Скривившись на секунду, Винсент заходил перед Владиславом туда-сюда, мерно стуча лакированными каблуками.
- И я спросил своего Сира, которого так горячо любил - что все это значит? Он напрягся, это было заметно, стал уверять меня, что все методы хороши, когда речь идет о всеобщем благе. Высокий идеал, не так ли? - горечь заструилась с его уст, как бы ни пытался он сдерживать ее. До сих пор эти воспоминания приносили ему боль. - Сознаюсь, он почти убедил меня. Но потом он отправил меня на смерть.
Винсент остановился, как будто боялся, что, сделай он еще шаг, и воспоминания поглотят его, отправят обратно в то страшное время, когда все устои его мира рушились на глазах. Когда он умирал во второй раз...
- Это была засада, - глухим голосом сказал он после недолговременного молчания. - Я вновь отправился в Отступникам, но там оказались мои соратники. Они напали на меня, сказали, что я утратил доверие, и попытались убить. Наивные... - усмешка. - Как будто можно просто так сломить бывшего тамплиера. Я вернулся к Сиру и призвал его к ответу.

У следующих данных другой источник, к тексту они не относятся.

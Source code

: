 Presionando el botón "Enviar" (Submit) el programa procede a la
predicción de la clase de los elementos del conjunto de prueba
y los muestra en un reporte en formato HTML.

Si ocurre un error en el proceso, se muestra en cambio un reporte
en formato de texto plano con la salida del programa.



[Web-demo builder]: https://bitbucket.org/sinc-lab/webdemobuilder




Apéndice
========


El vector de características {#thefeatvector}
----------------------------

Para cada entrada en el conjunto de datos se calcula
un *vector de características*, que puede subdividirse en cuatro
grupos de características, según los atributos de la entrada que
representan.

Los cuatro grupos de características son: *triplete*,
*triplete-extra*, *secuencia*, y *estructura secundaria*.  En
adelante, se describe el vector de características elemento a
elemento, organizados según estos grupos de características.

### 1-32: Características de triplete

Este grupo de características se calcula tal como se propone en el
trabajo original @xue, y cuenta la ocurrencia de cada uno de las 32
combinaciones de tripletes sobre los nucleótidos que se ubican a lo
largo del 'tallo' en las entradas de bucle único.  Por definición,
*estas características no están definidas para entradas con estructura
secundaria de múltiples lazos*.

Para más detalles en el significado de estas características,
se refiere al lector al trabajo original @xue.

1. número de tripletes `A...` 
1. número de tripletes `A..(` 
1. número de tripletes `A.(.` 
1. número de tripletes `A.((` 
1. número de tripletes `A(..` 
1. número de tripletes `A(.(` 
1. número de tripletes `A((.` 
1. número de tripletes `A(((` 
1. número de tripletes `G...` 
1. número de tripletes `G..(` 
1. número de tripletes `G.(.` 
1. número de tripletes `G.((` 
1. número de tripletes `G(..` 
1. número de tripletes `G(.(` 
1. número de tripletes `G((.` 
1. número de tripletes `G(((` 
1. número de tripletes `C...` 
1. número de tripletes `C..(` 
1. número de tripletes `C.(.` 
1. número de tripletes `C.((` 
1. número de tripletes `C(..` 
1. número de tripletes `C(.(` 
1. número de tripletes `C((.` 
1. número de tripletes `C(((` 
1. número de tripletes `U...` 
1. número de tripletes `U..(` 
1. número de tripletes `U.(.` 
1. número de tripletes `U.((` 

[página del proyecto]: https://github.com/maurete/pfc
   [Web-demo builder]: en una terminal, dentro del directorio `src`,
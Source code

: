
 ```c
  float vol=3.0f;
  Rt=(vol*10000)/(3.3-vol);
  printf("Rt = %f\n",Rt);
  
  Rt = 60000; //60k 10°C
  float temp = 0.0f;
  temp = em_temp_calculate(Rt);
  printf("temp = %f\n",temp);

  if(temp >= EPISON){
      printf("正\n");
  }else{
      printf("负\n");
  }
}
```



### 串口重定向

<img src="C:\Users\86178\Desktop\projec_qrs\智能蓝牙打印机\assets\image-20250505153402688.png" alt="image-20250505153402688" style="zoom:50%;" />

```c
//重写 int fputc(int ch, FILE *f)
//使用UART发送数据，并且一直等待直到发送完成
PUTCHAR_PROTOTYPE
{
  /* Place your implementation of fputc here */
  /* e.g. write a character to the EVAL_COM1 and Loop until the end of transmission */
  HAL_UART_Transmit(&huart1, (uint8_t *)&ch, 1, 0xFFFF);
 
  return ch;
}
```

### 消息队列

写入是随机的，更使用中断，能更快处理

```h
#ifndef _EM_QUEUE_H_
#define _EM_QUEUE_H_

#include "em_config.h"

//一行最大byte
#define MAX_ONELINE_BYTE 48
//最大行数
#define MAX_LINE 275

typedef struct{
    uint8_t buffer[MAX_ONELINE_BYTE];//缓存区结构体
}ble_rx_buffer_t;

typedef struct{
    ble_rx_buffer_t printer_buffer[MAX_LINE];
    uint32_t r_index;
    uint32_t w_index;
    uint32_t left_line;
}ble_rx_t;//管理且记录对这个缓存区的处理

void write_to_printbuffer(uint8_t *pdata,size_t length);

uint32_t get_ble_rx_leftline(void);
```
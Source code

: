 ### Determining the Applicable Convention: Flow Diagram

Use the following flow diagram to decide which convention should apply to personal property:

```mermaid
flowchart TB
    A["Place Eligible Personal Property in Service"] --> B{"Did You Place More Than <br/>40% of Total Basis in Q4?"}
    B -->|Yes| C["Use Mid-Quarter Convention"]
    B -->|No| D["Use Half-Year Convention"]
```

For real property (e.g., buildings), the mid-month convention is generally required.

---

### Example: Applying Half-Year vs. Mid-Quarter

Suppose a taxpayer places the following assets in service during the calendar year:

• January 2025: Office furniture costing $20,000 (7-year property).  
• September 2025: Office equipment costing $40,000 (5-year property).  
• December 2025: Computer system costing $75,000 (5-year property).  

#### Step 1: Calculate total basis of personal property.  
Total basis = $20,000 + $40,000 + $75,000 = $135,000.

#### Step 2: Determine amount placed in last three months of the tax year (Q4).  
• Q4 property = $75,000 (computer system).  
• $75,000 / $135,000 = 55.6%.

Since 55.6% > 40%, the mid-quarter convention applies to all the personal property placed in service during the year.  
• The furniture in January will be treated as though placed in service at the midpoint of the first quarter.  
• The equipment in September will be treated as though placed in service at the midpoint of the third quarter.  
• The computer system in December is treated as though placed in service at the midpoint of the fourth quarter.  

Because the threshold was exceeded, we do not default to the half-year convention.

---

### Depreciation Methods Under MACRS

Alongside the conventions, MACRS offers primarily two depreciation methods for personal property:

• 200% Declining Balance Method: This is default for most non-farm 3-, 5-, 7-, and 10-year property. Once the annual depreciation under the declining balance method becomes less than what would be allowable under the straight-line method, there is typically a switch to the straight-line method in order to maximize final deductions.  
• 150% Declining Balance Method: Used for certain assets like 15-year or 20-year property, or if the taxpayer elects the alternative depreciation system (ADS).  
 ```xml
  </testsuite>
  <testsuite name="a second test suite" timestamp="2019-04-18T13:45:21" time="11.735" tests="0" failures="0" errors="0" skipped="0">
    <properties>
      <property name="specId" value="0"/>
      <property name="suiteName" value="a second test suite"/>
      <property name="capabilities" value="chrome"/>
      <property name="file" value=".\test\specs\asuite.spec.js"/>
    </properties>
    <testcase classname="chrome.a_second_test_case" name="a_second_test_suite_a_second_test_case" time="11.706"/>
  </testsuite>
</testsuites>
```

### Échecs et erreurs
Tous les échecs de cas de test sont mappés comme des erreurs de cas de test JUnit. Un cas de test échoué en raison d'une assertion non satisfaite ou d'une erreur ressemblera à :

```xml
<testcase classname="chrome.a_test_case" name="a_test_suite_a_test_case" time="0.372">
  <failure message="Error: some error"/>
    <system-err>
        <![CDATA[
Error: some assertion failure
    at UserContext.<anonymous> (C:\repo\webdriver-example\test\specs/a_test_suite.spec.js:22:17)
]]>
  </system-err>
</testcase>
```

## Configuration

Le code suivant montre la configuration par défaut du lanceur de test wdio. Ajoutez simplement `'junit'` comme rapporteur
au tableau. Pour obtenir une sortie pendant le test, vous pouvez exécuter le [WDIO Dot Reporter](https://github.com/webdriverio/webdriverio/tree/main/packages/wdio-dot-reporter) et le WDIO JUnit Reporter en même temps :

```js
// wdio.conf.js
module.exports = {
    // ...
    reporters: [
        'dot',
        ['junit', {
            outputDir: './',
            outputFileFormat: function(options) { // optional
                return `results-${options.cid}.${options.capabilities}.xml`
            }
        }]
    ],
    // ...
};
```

Винсент преклонил колено перед Владиславом.
- И тогда мой Отец сделал так, - он сжал плечи пленника. - Всё хорошо, Винсент, сказал он мне, тебе больше ничто не грозит. Но каким бы могущественным он ни был, в тот момент он не имел надо мной власти. Я срубил ему голову одним ударом, не дав себе права на сомнение, - казалось, еще немного, и его глаза начнут блестеть от плохо сдерживаемых слез - с такой болью он цедил последнее предложение. - Ты можешь мне с уверенностью сказать, что тот, кто стоит над тобой, не поступит с тобой так же, как мой Сир? Неужели ничто в его действиях никогда не вызывало у тебя сомнений?
Справившись с собой, Винсент убрал руки от пленного и вернулся на стул, взглядом уткнувшись в четки, которые снова заскользили между тонких пальцев. Меж его бровей залегла морщинка, а губы сжались в нитку, выдавая напряжение. Но более ничто в нем не выдавало горечи, которая сейчас переполняла его. Он старался не позволять себе думать о прошлом. Эти воспоминания были топливом, что питало костер его ненависти к Камарилье, но, да, оно было взрывоопасно. При неосторожном обращении Винсент рисковал превратиться в фанатика, сметающего все преграды со своего пути.
Он искренне желал, чтобы Владислав встал на его сторону. Но если тот откажется, его придется убить. Дэй по себе знал, насколько такая убежденность бывает опасна.